It is especially important to descend in accordance with the STAR when only these sectors are online.

...which means that as long as you stick with the published STARs, you don't need to worry about the vertical boundaries of these airspaces; or:

Quote

If Scottish airspace is split any further, it will most likely be during events when lots of ATC is online to direct you between controllers, so do not worry.

...which tells me that there may be further splits, but when there are, I won't need to know the exact details.

I also appreciate it when controllers state in their infotext which airfields they cover - this also gives me a decent idea about the airspace as a whole, and even if I don't know the exact boundaries, I have a good shot at calling in at about the right time (and if I call in 10 minutes early, I doubt a controller will get angry).

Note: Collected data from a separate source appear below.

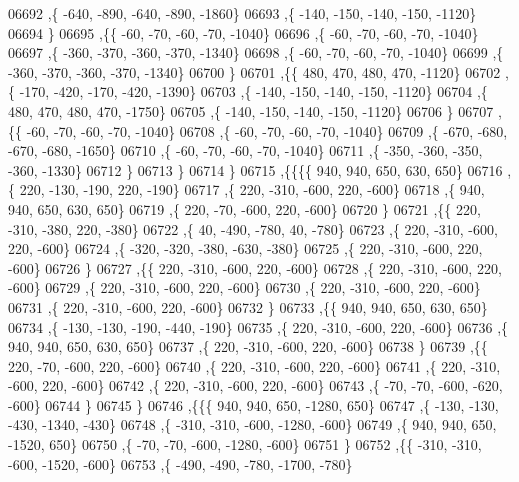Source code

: \begin{DoxyCode}
06692     ,\{  -640,  -890,  -640,  -890, -1860\}
06693     ,\{  -140,  -150,  -140,  -150, -1120\}
06694     \}
06695    ,\{\{   -60,   -70,   -60,   -70, -1040\}
06696     ,\{   -60,   -70,   -60,   -70, -1040\}
06697     ,\{  -360,  -370,  -360,  -370, -1340\}
06698     ,\{   -60,   -70,   -60,   -70, -1040\}
06699     ,\{  -360,  -370,  -360,  -370, -1340\}
06700     \}
06701    ,\{\{   480,   470,   480,   470, -1120\}
06702     ,\{  -170,  -420,  -170,  -420, -1390\}
06703     ,\{  -140,  -150,  -140,  -150, -1120\}
06704     ,\{   480,   470,   480,   470, -1750\}
06705     ,\{  -140,  -150,  -140,  -150, -1120\}
06706     \}
06707    ,\{\{   -60,   -70,   -60,   -70, -1040\}
06708     ,\{   -60,   -70,   -60,   -70, -1040\}
06709     ,\{  -670,  -680,  -670,  -680, -1650\}
06710     ,\{   -60,   -70,   -60,   -70, -1040\}
06711     ,\{  -350,  -360,  -350,  -360, -1330\}
06712     \}
06713    \}
06714   \}
06715  ,\{\{\{\{   940,   940,   650,   630,   650\}
06716     ,\{   220,  -130,  -190,   220,  -190\}
06717     ,\{   220,  -310,  -600,   220,  -600\}
06718     ,\{   940,   940,   650,   630,   650\}
06719     ,\{   220,   -70,  -600,   220,  -600\}
06720     \}
06721    ,\{\{   220,  -310,  -380,   220,  -380\}
06722     ,\{    40,  -490,  -780,    40,  -780\}
06723     ,\{   220,  -310,  -600,   220,  -600\}
06724     ,\{  -320,  -320,  -380,  -630,  -380\}
06725     ,\{   220,  -310,  -600,   220,  -600\}
06726     \}
06727    ,\{\{   220,  -310,  -600,   220,  -600\}
06728     ,\{   220,  -310,  -600,   220,  -600\}
06729     ,\{   220,  -310,  -600,   220,  -600\}
06730     ,\{   220,  -310,  -600,   220,  -600\}
06731     ,\{   220,  -310,  -600,   220,  -600\}
06732     \}
06733    ,\{\{   940,   940,   650,   630,   650\}
06734     ,\{  -130,  -130,  -190,  -440,  -190\}
06735     ,\{   220,  -310,  -600,   220,  -600\}
06736     ,\{   940,   940,   650,   630,   650\}
06737     ,\{   220,  -310,  -600,   220,  -600\}
06738     \}
06739    ,\{\{   220,   -70,  -600,   220,  -600\}
06740     ,\{   220,  -310,  -600,   220,  -600\}
06741     ,\{   220,  -310,  -600,   220,  -600\}
06742     ,\{   220,  -310,  -600,   220,  -600\}
06743     ,\{   -70,   -70,  -600,  -620,  -600\}
06744     \}
06745    \}
06746   ,\{\{\{   940,   940,   650, -1280,   650\}
06747     ,\{  -130,  -130,  -430, -1340,  -430\}
06748     ,\{  -310,  -310,  -600, -1280,  -600\}
06749     ,\{   940,   940,   650, -1520,   650\}
06750     ,\{   -70,   -70,  -600, -1280,  -600\}
06751     \}
06752    ,\{\{  -310,  -310,  -600, -1520,  -600\}
06753     ,\{  -490,  -490,  -780, -1700,  -780\}

\end{DoxyCode}

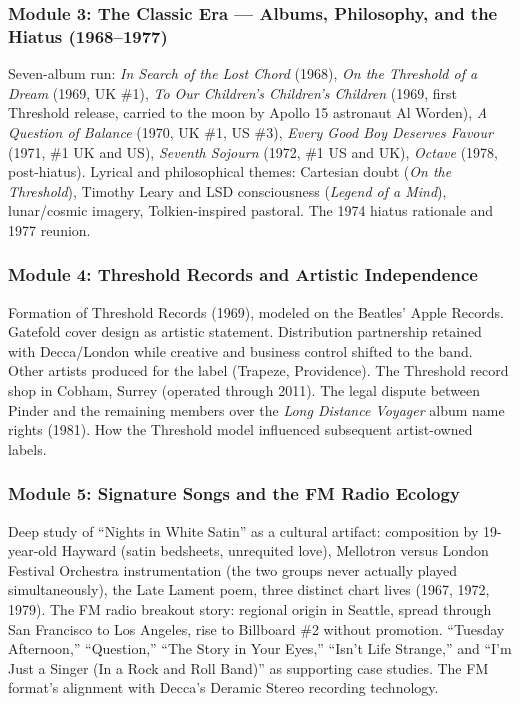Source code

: \documentclass[11pt,letterpaper]{article}
\begin{document}
\subsubsection{Module 3: The Classic Era --- Albums, Philosophy, and the Hiatus (1968--1977)}

Seven-album run: \textit{In Search of the Lost Chord} (1968), \textit{On the Threshold of a Dream} (1969, UK \#1), \textit{To Our Children's Children's Children} (1969, first Threshold release, carried to the moon by Apollo 15 astronaut Al Worden), \textit{A Question of Balance} (1970, UK \#1, US \#3), \textit{Every Good Boy Deserves Favour} (1971, \#1 UK and US), \textit{Seventh Sojourn} (1972, \#1 US and UK), \textit{Octave} (1978, post-hiatus). Lyrical and philosophical themes: Cartesian doubt (\textit{On the Threshold}), Timothy Leary and LSD consciousness (\textit{Legend of a Mind}), lunar/cosmic imagery, Tolkien-inspired pastoral. The 1974 hiatus rationale and 1977 reunion.

\subsubsection{Module 4: Threshold Records and Artistic Independence}

Formation of Threshold Records (1969), modeled on the Beatles' Apple Records. Gatefold cover design as artistic statement. Distribution partnership retained with Decca/London while creative and business control shifted to the band. Other artists produced for the label (Trapeze, Providence). The Threshold record shop in Cobham, Surrey (operated through 2011). The legal dispute between Pinder and the remaining members over the \textit{Long Distance Voyager} album name rights (1981). How the Threshold model influenced subsequent artist-owned labels.

\subsubsection{Module 5: Signature Songs and the FM Radio Ecology}

Deep study of ``Nights in White Satin'' as a cultural artifact: composition by 19-year-old Hayward (satin bedsheets, unrequited love), Mellotron versus London Festival Orchestra instrumentation (the two groups never actually played simultaneously), the Late Lament poem, three distinct chart lives (1967, 1972, 1979). The FM radio breakout story: regional origin in Seattle, spread through San Francisco to Los Angeles, rise to Billboard \#2 without promotion. ``Tuesday Afternoon,'' ``Question,'' ``The Story in Your Eyes,'' ``Isn't Life Strange,'' and ``I'm Just a Singer (In a Rock and Roll Band)'' as supporting case studies. The FM format's alignment with Decca's Deramic Stereo recording technology.
\end{document}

All in all, I don't think the COC needs to be reworded. It should be the pilot's responsibility to make sure they're talking to ATC when they should be; that doesn't mean we should be banning or suspending pilots for being unable to figure out who to contact, but come on, it may not always be straightforward, but it's not rocket science either. Look at the ATC list, make an educated guess, plan to make contact before entry; 9 out of 10 times, you'll get an early contact-me; and if you call up the wrong person, then you won't be sanctioned for it. As long as everyone makes a reasonable effort, things should work out fine (and IME, they usually do).